Cheik-el-Zaki ouvrit la fenêtre. Des lampes s’éclairaient bigarrant les murs de taches jaunes et grises. La foule se retirait dans les cafés, les salles de danse, les tabagies. Accroupis à côté de leur panier ou de leur âne, les marchands se reposaient en se contant des histoires gaies.

Seul de tous ses confrères, un restaurateur ambulant remontait la rue en quête d’un client. Il n’en avait pas encore rencontré, bien qu’à maintes reprises il eût parcouru le quartier. Dessous l’énorme plateau qu’il portait sur sa tête, montait par moments un appel :

— Envoie ! Envoie

— Eh ! que veux-tu qu’il t’envoie ? cria un marchand de friture occupé à ranger ses poêles. À force de tracasser Allah, tu vas te faire envoyer une grosse calamité sur la tête !

Un mendiant couché sur la terre, les jambes nues, les mains décharnées, se lamentait :

— Seigneur ! arrache-moi cette douleur !

— Allah va s’embrouiller ! ricana le poissonnier. Il s’approcha du mendiant : Il y a six mois que je t’entends gémir… Qu’est ce que tu as ?

— Ce que j’ai ? répliqua le mendiant. Il me serait plus facile de te dire ce que je n’ai pas ! Et il poursuivit son invocation : Allah ! pitié ! Épargne-moi cette lèpre qui ravage mon pied ! Guéris-moi de cette toux qui secoue mes entrailles ! Rends-moi l’œil que j’ai perdu !

— Assez ! Assez ! fit le poissonnier… Allah aura plutôt fait de créer un homme que de réparer ton vieux corps !

Et se tournant vers le restaurateur, il le poussa en avant par les épaules…

— Quant à toi, ne viens plus m’assourdir… Si tu veux vendre ta pourriture, va chez les roumis !

— Pauvre Goha, murmura Cheik-el-Zaki en voyant le restaurateur s’éloigner docilement. Encore un métier qui ne lui convient pas… Voilà bien vingt jours qu’il traîne son quartier de mouton dans toutes les rues d’El-Kaïra.

Goha, qui faisait claquer ses babouches sur le sol, répétait, consterné, le mot du poissonnier. Sans doute ses provisions n’étaient plus de la première fraîcheur, les boulettes exhalaient des odeurs fétides, les radis dépérissaient. Néanmoins il se remit à chanter : « Envoie ! Envoie ! »
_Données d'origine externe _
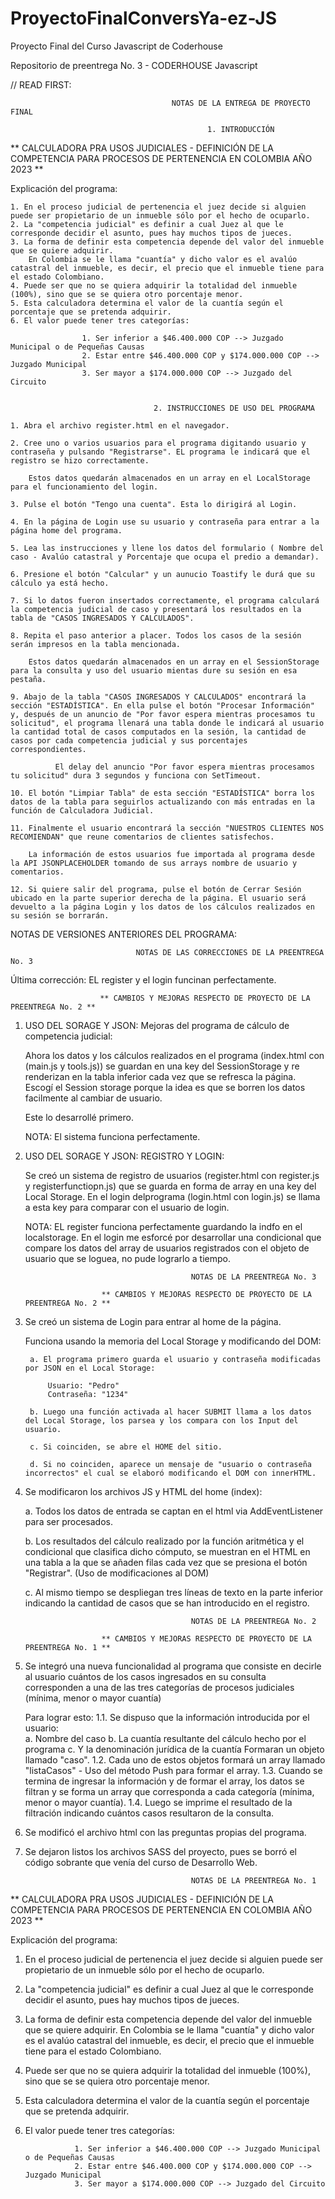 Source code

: # ProyectoFinalConversYa-ez-JS
Proyecto Final del Curso Javascript de Coderhouse

Repositorio de preentrega No. 3 - CODERHOUSE Javascript

// READ FIRST:

                                        NOTAS DE LA ENTREGA DE PROYECTO FINAL
        
                                                1. INTRODUCCIÓN

** CALCULADORA PRA USOS JUDICIALES - DEFINICIÓN DE LA COMPETENCIA PARA PROCESOS DE PERTENENCIA EN COLOMBIA AÑO 2023 **

Explicación del programa:

    1. En el proceso judicial de pertenencia el juez decide si alguien puede ser propietario de un inmueble sólo por el hecho de ocuparlo.
    2. La "competencia judicial" es definir a cual Juez al que le corresponde decidir el asunto, pues hay muchos tipos de jueces.
    3. La forma de definir esta competencia depende del valor del inmueble que se quiere adquirir. 
        En Colombia se le llama "cuantía" y dicho valor es el avalúo catastral del inmueble, es decir, el precio que el inmueble tiene para el estado Colombiano.
    4. Puede ser que no se quiera adquirir la totalidad del inmueble (100%), sino que se se quiera otro porcentaje menor.
    5. Esta calculadora determina el valor de la cuantía según el porcentaje que se pretenda adquirir.
    6. El valor puede tener tres categorías: 

                    1. Ser inferior a $46.400.000 COP --> Juzgado Municipal o de Pequeñas Causas
                    2. Estar entre $46.400.000 COP y $174.000.000 COP --> Juzgado Municipal
                    3. Ser mayor a $174.000.000 COP --> Juzgado del Circuito

                                    
                                    2. INSTRUCCIONES DE USO DEL PROGRAMA

    1. Abra el archivo register.html en el navegador.

    2. Cree uno o varios usuarios para el programa digitando usuario y contraseña y pulsando "Registrarse". EL programa le indicará que el registro se hizo correctamente.

        Estos datos quedarán almacenados en un array en el LocalStorage para el funcionamiento del login.

    3. Pulse el botón "Tengo una cuenta". Esta lo dirigirá al Login.

    4. En la página de Login use su usuario y contraseña para entrar a la página home del programa.

    5. Lea las instrucciones y llene los datos del formulario ( Nombre del caso - Avalúo catastral y Porcentaje que ocupa el predio a demandar).

    6. Presione el botón "Calcular" y un aunucio Toastify le durá que su cálculo ya está hecho.

    7. Si lo datos fueron insertados correctamente, el programa calculará la competencia judicial de caso y presentará los resultados en la tabla de "CASOS INGRESADOS Y CALCULADOS".  

    8. Repita el paso anterior a placer. Todos los casos de la sesión serán impresos en la tabla mencionada.

        Estos datos quedarán almacenados en un array en el SessionStorage para la consulta y uso del usuario mientas dure su sesión en esa pestaña.

    9. Abajo de la tabla "CASOS INGRESADOS Y CALCULADOS" encontrará la sección "ESTADÍSTICA". En ella pulse el botón "Procesar Información" y, después de un anuncio de "Por favor espera mientras procesamos tu solicitud", el programa llenará una tabla donde le indicará al usuario la cantidad total de casos computados en la sesión, la cantidad de casos por cada competencia judicial y sus porcentajes correspondientes.

              El delay del anuncio "Por favor espera mientras procesamos tu solicitud" dura 3 segundos y funciona con SetTimeout. 

    10. El botón "Limpiar Tabla" de esta sección "ESTADÍSTICA" borra los datos de la tabla para seguirlos actualizando con más entradas en la función de Calculadora Judicial.

    11. Finalmente el usuario encontrará la sección "NUESTROS CLIENTES NOS RECOMIENDAN" que reune comentarios de clientes satisfechos.

        La información de estos usuarios fue importada al programa desde la API JSONPLACEHOLDER tomando de sus arrays nombre de usuario y comentarios.

    12. Si quiere salir del programa, pulse el botón de Cerrar Sesión ubicado en la parte superior derecha de la página. El usuario será devuelto a la página Login y los datos de los cálculos realizados en su sesión se borrarán.




NOTAS DE VERSIONES ANTERIORES DEL PROGRAMA:

                                NOTAS DE LAS CORRECCIONES DE LA PREENTREGA No. 3

Última corrección: EL register y el login funcinan perfectamente.                                

                        ** CAMBIOS Y MEJORAS RESPECTO DE PROYECTO DE LA PREENTREGA No. 2 **

1. USO DEL SORAGE Y JSON: Mejoras del programa de cálculo de competencia judicial:

     Ahora los datos y los cálculos realizados en el programa (index.html con (main.js y tools.js)) se guardan en una key del SessionStorage y re renderizan en la tabla inferior cada vez que se refresca la página.
    Escogí el Session storage porque la idea es que se borren los datos facilmente al cambiar de usuario. 

    Este lo desarrollé primero.

    NOTA: El sistema funciona perfectamente.

2. USO DEL SORAGE Y JSON: REGISTRO Y LOGIN:

    Se creó un sistema de registro de usuarios (register.html con register.js y registerfunctiopn.js) que se guarda en forma de array en una key del Local Storage.
    En el login delprograma (login.html con login.js) se llama a esta key para comparar con el usuario de login.

    NOTA: EL register funciona perfectamente guardando la indfo en el localstorage.
            En el login me esforcé por desarrollar una condicional que compare los datos del array de usuarios registrados con el objeto de usuario que se loguea, no pude lograrlo a tiempo. 

                                            NOTAS DE LA PREENTREGA No. 3

                        ** CAMBIOS Y MEJORAS RESPECTO DE PROYECTO DE LA PREENTREGA No. 2 **

1. Se creó un sistema de Login para entrar al home de la página. 

    Funciona usando la memoria del Local Storage y modificando del DOM:

        a. El programa primero guarda el usuario y contraseña modificadas por JSON en el Local Storage: 
            
            Usuario: "Pedro" 
            Contraseña: "1234"

        b. Luego una función activada al hacer SUBMIT llama a los datos del Local Storage, los parsea y los compara con los Input del usuario.
        
        c. Si coinciden, se abre el HOME del sitio.
        
        d. Si no coinciden, aparece un mensaje de "usuario o contraseña incorrectos" el cual se elaboró modificando el DOM con innerHTML.

2. Se modificaron los archivos JS y HTML del home (index):

    a. Todos los datos de entrada se captan en el html via AddEventListener para ser procesados.

    b. Los resultados del cálculo realizado por la función aritmética y el condicional que clasifica dicho cómputo, se muestran en el HTML en una tabla a la que se añaden filas cada vez que se presiona el botón "Registrar". (Uso de modificaciones al DOM)

    c. Al mismo tiempo se despliegan tres líneas de texto en la parte inferior indicando la cantidad de casos que se han introducido en el registro.


                                            NOTAS DE LA PREENTREGA No. 2

                        ** CAMBIOS Y MEJORAS RESPECTO DE PROYECTO DE LA PREENTREGA No. 1 **

1. Se integró una nueva funcionalidad al programa que consiste en decirle al usuario cuántos de los casos ingresados en su consulta corresponden a una de las tres categorías de procesos judiciales (mínima, menor o mayor cuantía)

    Para lograr esto:
    1.1. Se dispuso que la información introducida por el usuario:  
        a. Nombre del caso
        b. La cuantía resultante del cálculo hecho por el programa
        c. Y la denominación jurídica de la cuantía
        Formaran un objeto llamado "caso".
    1.2. Cada uno de estos objetos formará un array llamado "listaCasos" - Uso del método Push para formar el array.
    1.3. Cuando se termina de ingresar la información y de formar el array, los datos se filtran y se forma un array que corresponda a cada categoría (mínima, menor o mayor cuantía).
    1.4. Luego se imprime el resultado de la filtración indicando cuántos casos resultaron de la consulta.

2. Se modificó el archivo html con las preguntas propias del programa.

3. Se dejaron listos los archivos SASS del proyecto, pues se borró el código sobrante que venía del curso de    Desarrollo Web.


                                            NOTAS DE LA PREENTREGA No. 1


** CALCULADORA PRA USOS JUDICIALES - DEFINICIÓN DE LA COMPETENCIA PARA PROCESOS DE PERTENENCIA EN COLOMBIA AÑO 2023 **

Explicación del programa:

1. En el proceso judicial de pertenencia el juez decide si alguien puede ser propietario de un inmueble sólo por el hecho de ocuparlo.
2. La "competencia judicial" es definir a cual Juez al que le corresponde decidir el asunto, pues hay muchos tipos de jueces.
3. La forma de definir esta competencia depende del valor del inmueble que se quiere adquirir. 
    En Colombia se le llama "cuantía" y dicho valor es el avalúo catastral del inmueble, es decir, el precio que el inmueble tiene para el estado Colombiano.
4. Puede ser que no se quiera adquirir la totalidad del inmueble (100%), sino que se se quiera otro porcentaje menor.
5. Esta calculadora determina el valor de la cuantía según el porcentaje que se pretenda adquirir.
6. El valor puede tener tres categorías: 

                  1. Ser inferior a $46.400.000 COP --> Juzgado Municipal o de Pequeñas Causas
                  2. Estar entre $46.400.000 COP y $174.000.000 COP --> Juzgado Municipal
                  3. Ser mayor a $174.000.000 COP --> Juzgado del Circuito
— Son père s’acharne à en faire un homme, dit Waddah-Alyçum. Il devrait pourtant se résigner à le laisser tranquille.

— Pauvre Goha ! répéta Cheik-el-Zaki. Que d’histoires étranges il court sur ton compte !

De loin en loin résonnait l’appel du restaurateur et Cheik-el-Zaki sentait une angoisse confuse l’envahir. Il mit la main sur l’épaule de son élève et longuement le regarda. La beauté radieuse d’Alyçum et l’appel de Goha se confondaient en lui dans un même sentiment de douceur.

— Waddah, dit-il, à voix basse, je t’ai parlé ce soir de mon passé comme je t’aurais raconté la vie d’un être disparu… N’est-ce point étrange, Waddah ? Tout en moi, ce soir, est étrange. En sortant d’El-Azhar, j’ai repoussé les braves gens qui venaient à moi pour s’instruire. Dieu m’est témoin, cependant, que mon cœur leur est ouvert… Plutôt que de rencontrer, ce soir, mes illustres collègues, je préférerais que la ville s’effondrât et cependant, tu sais en quelle estime fraternelle je les tiens. Je n’ose aller au fond de ma pensée, Waddah… Songe que ce matin encore je me passionnais pour les arguments que Cheref-el-Din-el-Teïibi oppose dans son « Fotouh-el-Gheïb » au « Keschaf » d’El-Zamachéri… Depuis des années, je confronte les doctrines des Sonnites, des Himyérites et des Motazélites… chaque doctrine, chaque argument a marqué une ride sur mon front… Et voici que ce soir, tout à coup, j’ai comme le sentiment qu’un homme peut vivre, peut être heureux, sans avoir résolu les graves problèmes qui hantent mon esprit… J’ai comme le sentiment qu’un porteur d’eau n’est pas nécessairement moins heureux qu’un cheik !

Des cris aigus, des rires gutturaux que canalisaient les rues étroites, montaient jusqu’à la fenêtre. Des femmes, laissant négligemment le bas de leur robe traîner dans les ruisseaux, s’entretenaient avec des fellahs en gesticulant. Parfois des exclamations renseignaient le passant sur la nature de ces colloques qui se poursuivaient à voix basse.

— À ce prix-là, je puis m’acheter un âne !

— C’est comme tu voudras, répondait la prostituée.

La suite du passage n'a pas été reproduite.